Im Studio-Set, das mir zur Verfügung stand, war kein Popschutz enthalten, sodass ich das Mikro leicht angewinkelt und oberhalb meines Mundes angebracht habe. Die Membran zeigte damit auf meinen Mund, die Luft meines Gesanges ging aber direkt unterhalb des Mikros an der Kapsel vorbei. Poplaute waren also schon mal ausgeschlossen und so landeten neben zwei Hauptstimmen für Strophe und Refrain auch noch 3 Dopplungen und 5 Chorspuren auf der Festplatte.
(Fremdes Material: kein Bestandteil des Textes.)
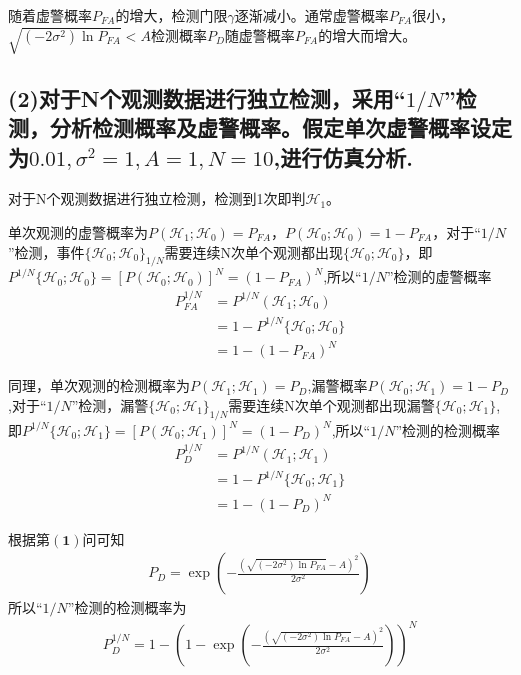 \documentclass[fontset=windows]{article}
\numberwithin{figure}{section}
\begin{document}
随着虚警概率\(P_{FA}\)的增大，检测门限\(\gamma\)逐渐减小。通常虚警概率\(P_{FA}\)很小，\(\sqrt{(-2\sigma^2)\ln P_{FA}}<A\)检测概率\(P_D\)随虚警概率\(P_{FA}\)的增大而增大。

\subsection*{(2)对于N个观测数据进行独立检测，采用“\(1/N\)”检测，分析检测概率及虚警概率。假定单次虚警概率设定为\(0.01,\sigma^2=1,A=1,N=10\),进行仿真分析.}

对于N个观测数据进行独立检测，检测到1次即判\(\mathcal{H}_1\)。

单次观测的虚警概率为\(P(\mathcal{H}_1;\mathcal{H}_0)=P_{FA}\)，\(P(\mathcal{H}_0;\mathcal{H}_0)=1-P_{FA}\)，对于“\(1/N\)”检测，事件\(\{\mathcal{H}_0;\mathcal{H}_0\}_{1/N}\)需要连续N次单个观测都出现\(\{\mathcal{H}_0;\mathcal{H}_0\}\)，即\(P^{1/N}\{\mathcal{H}_0;\mathcal{H}_0\}=[P(\mathcal{H}_0;\mathcal{H}_0)]^N=(1-P_{FA})^N\),所以“\(1/N\)”检测的虚警概率
\begin{align*}
    P^{1/N}_{FA} & =P^{1/N}(\mathcal{H}_1;\mathcal{H}_0)     \\
                 & =1-P^{1/N}\{\mathcal{H}_0;\mathcal{H}_0\} \\
                 & =1-(1-P_{FA})^N
\end{align*}

同理，单次观测的检测概率为\(P(\mathcal{H}_1;\mathcal{H}_1)=P_D\),漏警概率\(P(\mathcal{H}_0;\mathcal{H}_1)=1-P_D\),对于“\(1/N\)”检测，漏警\(\{\mathcal{H}_0;\mathcal{H}_1\}_{1/N}\)需要连续N次单个观测都出现漏警\(\{\mathcal{H}_0;\mathcal{H}_1\}\),即\(P^{1/N}\{\mathcal{H}_0;\mathcal{H}_1\}=[P(\mathcal{H}_0;\mathcal{H}_1)]^N=(1-P_D)^N\),所以“\(1/N\)”检测的检测概率
\begin{align*}
    P^{1/N}_D & =P^{1/N}(\mathcal{H}_1;\mathcal{H}_1)     \\
              & =1-P^{1/N}\{\mathcal{H}_0;\mathcal{H}_1\} \\
              & =1-(1-P_D)^N
\end{align*}

根据第\(\mathbf{(1)}\)问可知
\begin{align*}
    P_D =\exp\left(-\frac{(\sqrt{(-2\sigma^2)\ln P_{FA}}-A)^2}{2\sigma^2}\right)
\end{align*}
所以“\(1/N\)”检测的检测概率为
\begin{align*}
    P^{1/N}_D=1-\left(1-\exp\left(-\frac{(\sqrt{(-2\sigma^2)\ln P_{FA}}-A)^2}{2\sigma^2}\right)\right)^N
\end{align*}
\end{document}

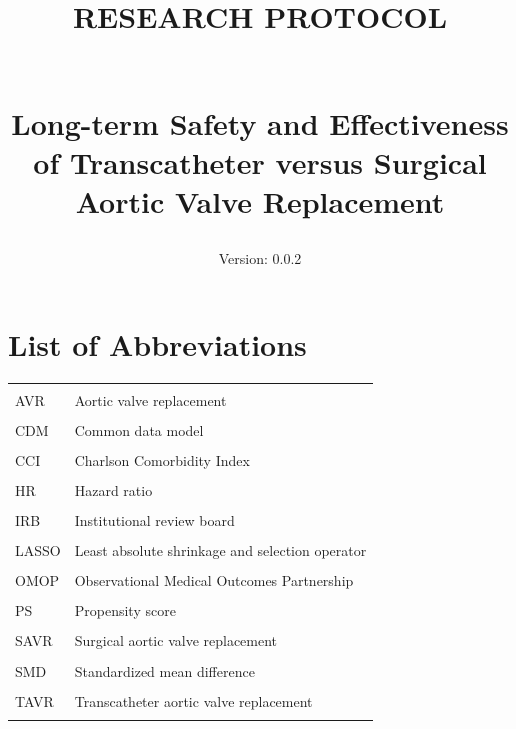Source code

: \documentclass[
  12pt,
]{article}
\title{RESEARCH PROTOCOL\\
\strut \\
Long-term Safety and Effectiveness of Transcatheter versus Surgical
Aortic Valve Replacement}
\subtitle{Version: 0.0.2}
\author{}
\date{\vspace{-2.5em}}
\begin{document}
\maketitle

{
\setcounter{tocdepth}{2}
\tableofcontents
}
\section{List of Abbreviations}\label{list-of-abbreviations}

\begingroup\fontsize{8}{10}\selectfont

\begin{longtable}[t]{ll}
\toprule
 & \\
\midrule
\cellcolor{gray!10}{AS} & \cellcolor{gray!10}{Aortic stenosis}\\
AVR & Aortic valve replacement\\
\cellcolor{gray!10}{BE} & \cellcolor{gray!10}{Balloon-expandable valve}\\
CDM & Common data model\\
\cellcolor{gray!10}{CI} & \cellcolor{gray!10}{Confidence interval}\\
\addlinespace
CCI & Charlson Comorbidity Index\\
\cellcolor{gray!10}{EHR} & \cellcolor{gray!10}{Electronic health record}\\
HR & Hazard ratio\\
\cellcolor{gray!10}{HIRA} & \cellcolor{gray!10}{Health Insurance Review and Assessment Service}\\
IRB & Institutional review board\\
\addlinespace
\cellcolor{gray!10}{KM} & \cellcolor{gray!10}{Kaplan-Meier}\\
LASSO & Least absolute shrinkage and selection operator\\
\cellcolor{gray!10}{OHDSI} & \cellcolor{gray!10}{Observational Health Data Sciences and Informatics}\\
OMOP & Observational Medical Outcomes Partnership\\
\cellcolor{gray!10}{PPI} & \cellcolor{gray!10}{Permanent pacemaker insertion}\\
\addlinespace
PS & Propensity score\\
\cellcolor{gray!10}{RCT} & \cellcolor{gray!10}{Randomized controlled trial}\\
SAVR & Surgical aortic valve replacement\\
\cellcolor{gray!10}{SE} & \cellcolor{gray!10}{Self-expanding valve}\\
SMD & Standardized mean difference\\
\addlinespace
\cellcolor{gray!10}{STS} & \cellcolor{gray!10}{Society of Thoracic Surgeons}\\
TAVR & Transcatheter aortic valve replacement\\
\cellcolor{gray!10}{TCO} & \cellcolor{gray!10}{Target-comparator-outcome}\\
\bottomrule
\end{longtable}
\endgroup{}
\end{document}
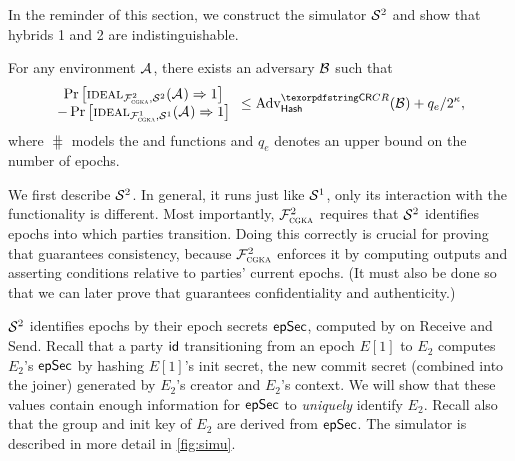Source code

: In the reminder of this section, we construct the simulator $\mathcal{S}_{\textsc{\relax}}^2$ and show that hybrids 1 and 2 are indistinguishable.
\begin{theorem}
  For any environment $\mathcal{A}_{\relax}$, there exists an adversary $\mathcal{B}_{\relax}$ such that
  \begin{equation*}\normalfont
   \begin{array}{c}
    \Pr\left[\ucideal_{\funcCGKA^2, \ucsim^2}(\Adv) \Rightarrow 1\right] \\- \Pr\left[\ucideal_{\funcCGKA^1,
      \ucsim^1}(\Adv) \Rightarrow 1\right]
    \end{array}
    \leq \textnormal{Adv}^{\gamefont{CR}}_{\hash}(\Bdv) + q_e/2^\kappa,
  \end{equation*}
  where $\hash$ models the \hkdfexp and \hkdfext functions and $q_e$ denotes an upper bound on the number of epochs.
\label{thm:itk1}\end{theorem}

We first describe $\mathcal{S}_{\textsc{\relax}}^2$. In general, it runs \saik just like $\mathcal{S}_{\textsc{\relax}}^1$, only its interaction with the functionality is different. Most importantly, $\mathcal{F}_{\normalfont\textsc{cgka}}^2$ requires that $\mathcal{S}_{\textsc{\relax}}^2$ identifies epochs into which parties transition. Doing this correctly is crucial for proving that \saik guarantees consistency, because $\mathcal{F}_{\normalfont\textsc{cgka}}^2$ enforces it by computing outputs and asserting conditions relative to parties' current epochs. (It must also be done so that we can later prove that \saik guarantees confidentiality and authenticity.)

$\mathcal{S}_{\textsc{\relax}}^2$ identifies epochs by their epoch secrets ${\mathsf{epSec}}$, computed by \saik on Receive and Send. Recall that a party ${\mathsf{id}}$ transitioning from an epoch $E[1]$ to $E_2$ computes $E_2$'s ${\mathsf{epSec}}$ by hashing $E[1]$'s init secret, the new commit secret (combined into the joiner) generated by $E_2$'s creator and $E_2$'s context. We will show that these values contain enough information for ${\mathsf{epSec}}$ to \emph{uniquely} identify $E_2$. Recall also that the group and init key of $E_2$ are derived from ${\mathsf{epSec}}$.
The simulator is described in more detail in \cref{fig:simu}.

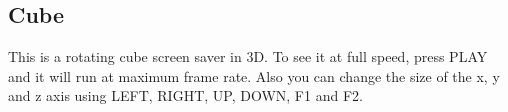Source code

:\subsection{Cube}

This is a rotating cube screen saver in 3D.
To see it at full speed, press PLAY and it will run at maximum frame rate. Also you can change the size of the x, y and z axis using  LEFT, RIGHT, UP, DOWN, F1 and F2.
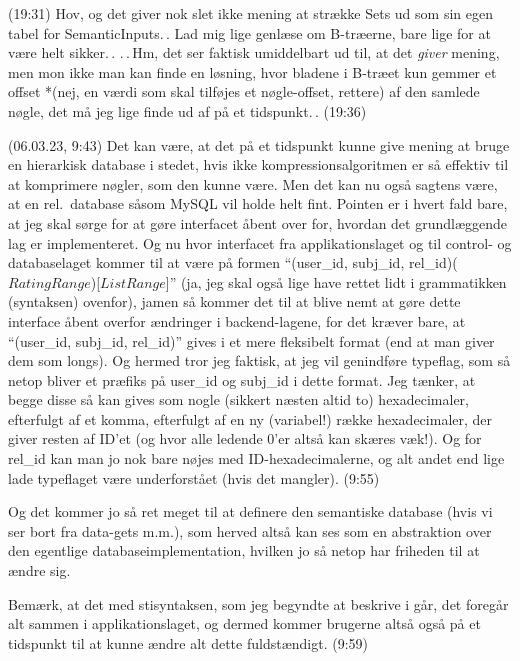 \documentclass{report}
\begin{document}
(19:31) Hov, og det giver nok slet ikke mening at strække Sets ud som sin egen tabel for SemanticInputs.\,. Lad mig lige genlæse om B-træerne, bare lige for at være helt sikker.\,. .\,.\,Hm, det ser faktisk umiddelbart ud til, at det \emph{giver} mening, men mon ikke man kan finde en løsning, hvor bladene i B-træet kun gemmer et offset *(nej, en værdi som skal tilføjes et nøgle-offset, rettere) af den samlede nøgle, det må jeg lige finde ud af på et tidspunkt.\,. (19:36)


(06.03.23, 9:43) Det kan være, at det på et tidspunkt kunne give mening at bruge en hierarkisk database i stedet, hvis ikke kompressionsalgoritmen er så effektiv til at komprimere nøgler, som den kunne være. Men det kan nu også sagtens være, at en rel.\ database såsom MySQL vil holde helt fint. Pointen er i hvert fald bare, at jeg skal sørge for at gøre interfacet åbent over for, hvordan det grundlæggende lag er implementeret. Og nu hvor interfacet fra applikationslaget og til control- og databaselaget kommer til at være på formen ``(user\_id, subj\_id, rel\_id)($RatingRange$)[$ListRange$]'' (ja, jeg skal også lige have rettet lidt i grammatikken (syntaksen) ovenfor), jamen så kommer det til at blive nemt at gøre dette interface åbent overfor ændringer i backend-lagene, for det kræver bare, at ``(user\_id, subj\_id, rel\_id)'' gives i et mere fleksibelt format (end at man giver dem som longs). Og hermed tror jeg faktisk, at jeg vil genindføre typeflag, som så netop bliver et præfiks på user\_id og subj\_id i dette format. Jeg tænker, at begge disse så kan gives som nogle (sikkert næsten altid to) hexadecimaler, efterfulgt af et komma, efterfulgt af en ny (variabel!) række hexadecimaler, der giver resten af ID'et (og hvor alle ledende 0'er altså kan skæres væk!). Og for rel\_id kan man jo nok bare nøjes med ID-hexadecimalerne, og alt andet end lige lade typeflaget være underforstået (hvis det mangler). (9:55)

Og det kommer jo så ret meget til at definere den semantiske database (hvis vi ser bort fra data-gets m.m.), som herved altså kan ses som en abstraktion over den egentlige databaseimplementation, hvilken jo så netop har friheden til at ændre sig. 

Bemærk, at det med stisyntaksen, som jeg begyndte at beskrive i går, det foregår alt sammen i applikationslaget, og dermed kommer brugerne altså også på et tidspunkt til at kunne ændre alt dette fuldstændigt. (9:59)
\end{document}
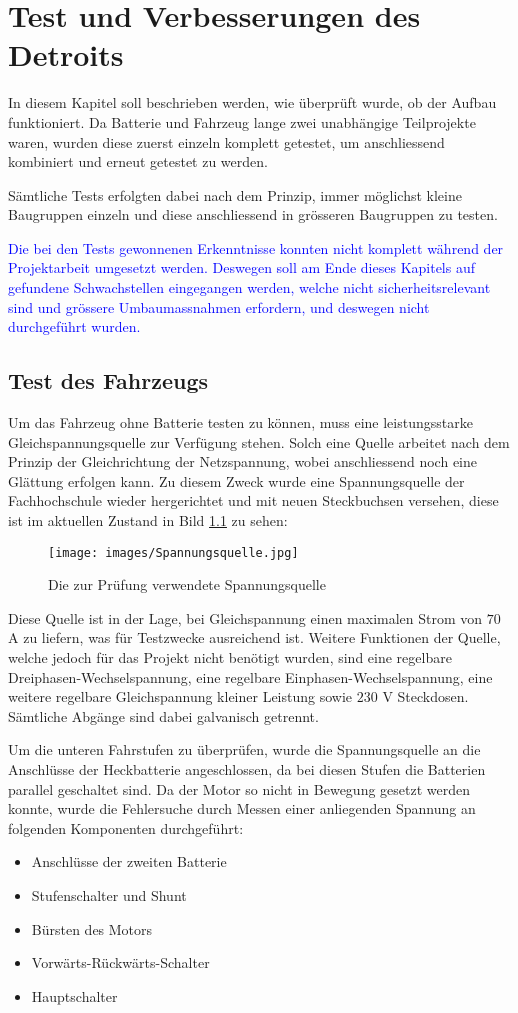 \chapter{Test und Verbesserungen des Detroits}
In diesem Kapitel soll beschrieben werden, wie überprüft wurde, ob der Aufbau funktioniert. Da Batterie und Fahrzeug lange zwei unabhängige Teilprojekte waren, wurden diese zuerst einzeln komplett getestet, um anschliessend kombiniert und erneut getestet zu werden.

Sämtliche Tests erfolgten dabei nach dem Prinzip, immer möglichst kleine Baugruppen einzeln und diese anschliessend in grösseren Baugruppen zu testen.

\textcolor{blue}{Die bei den Tests gewonnenen Erkenntnisse konnten nicht komplett während der Projektarbeit umgesetzt werden. Deswegen soll am Ende dieses Kapitels auf gefundene Schwachstellen eingegangen werden, welche nicht sicherheitsrelevant sind und grössere Umbaumassnahmen erfordern, und deswegen nicht durchgeführt wurden.}

\section{Test des Fahrzeugs}
Um das Fahrzeug ohne Batterie testen zu können, muss eine leistungsstarke Gleichspannungsquelle zur Verfügung stehen. Solch eine Quelle arbeitet nach dem Prinzip der Gleichrichtung der Netzspannung, wobei anschliessend noch eine Glättung erfolgen kann. Zu diesem Zweck wurde eine Spannungsquelle der Fachhochschule wieder hergerichtet und mit neuen Steckbuchsen versehen, diese ist im aktuellen Zustand in Bild \ref{fig:Spannungsquelle_blau} zu sehen:

\begin{figure}[h]
	\centering
		\texttt{[image: images/Spannungsquelle.jpg]}
	\caption{Die zur Prüfung verwendete Spannungsquelle}
	\label{fig:Spannungsquelle_blau}
\end{figure}

Diese Quelle ist in der Lage, bei Gleichspannung einen maximalen Strom von $70$ A zu liefern, was für Testzwecke ausreichend ist. Weitere Funktionen der Quelle, welche jedoch für das Projekt nicht benötigt wurden, sind eine regelbare Dreiphasen-Wechselspannung, eine regelbare Einphasen-Wechselspannung, eine weitere regelbare Gleichspannung kleiner Leistung sowie $230$ V Steckdosen. Sämtliche Abgänge sind dabei galvanisch getrennt.

Um die unteren Fahrstufen zu überprüfen, wurde die Spannungsquelle an die Anschlüsse der Heckbatterie angeschlossen, da bei diesen Stufen die Batterien parallel geschaltet sind. Da der Motor so nicht in Bewegung gesetzt werden konnte, wurde die Fehlersuche durch Messen einer anliegenden Spannung an folgenden Komponenten durchgeführt: \begin{itemize}
	\item Anschlüsse der zweiten Batterie
	\item Stufenschalter und Shunt
	\item Bürsten des Motors
	\item Vorwärts-Rückwärts-Schalter
	\item Hauptschalter
\end{itemize}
Ordnung ist das halbe Leben

In der Strophe habe ich die Hauptstimme durch eine dezente Mono-Dopplung in der Mitte etwas fetter gemacht, im Refrain waren es sogar 2 Dopplungen hart links/rechts und mit ordentlich Delay drauf, die mir halfen speziell im Refrain einen „larger-than-life“-Effekt für meine Stimme zu erzielen. Als PlugIns kamen auf den Haupt-Gesangssuren nur Compressor, EQ, Delay, Reverb und auf einer parallel-Spur noch ein wenig Saturation zum Einsatz. Speziell die Saturation nutzte ich um meiner Stimme ein wenig mehr Dreck und Energie zu verpassen. Und da Studio One keinen dedizierten DeEsser mit an Bord hat, wurde eine Compressor-Instanz auch noch zum DeEsser umfunktioniert.

Und jetzt alle im Chor

Die Chorstimmen wurden alle in der Mitte belassen und individuell nur mit ein wenig EQ an den Gesamtsound des Chors angepasst. Alle Spuren führten von da auf einen Koa-Bus (ja KOA ist richtig, so heißt der Bus bei mir 😉 )!. Auf diesem Bus wurden dann alle Spuren zusammen mit Kompressor, noch einem als DeEsser und EQ geformt und dann auf die Linke Seite gepannt. Dann wurde das Signal noch mal PreFader (und damit auch Pre-Pan) auf einen separaten Bus geschickt, der nur mit einem Delay bestückt das gleiche Signal auf der rechten Seite um gut 20 ms verzögert auch ausgab. So bekam ich einen fetten und breiten Stereo-Koa ohne jede Stimme noch mal doppelt einsingen zu müssen.

Dynamik im Arrangement

Die Dynamik des Backgrounds habe ich übrigens nicht per Volume-Automation, sondern schon beim Einsingen mit eingebaut. Quasi natürliche Dynamik, die ich dadurch erzielte, dass ich immer da ein wenig lauter gesungen habe, wo die Hauptstimme nicht gesungen hat und es sich vom Song her anbot. so kann man das Arrangement direkt schon bei der Aufnahme interessant und dynamisch und abwechslungsreich gestalten.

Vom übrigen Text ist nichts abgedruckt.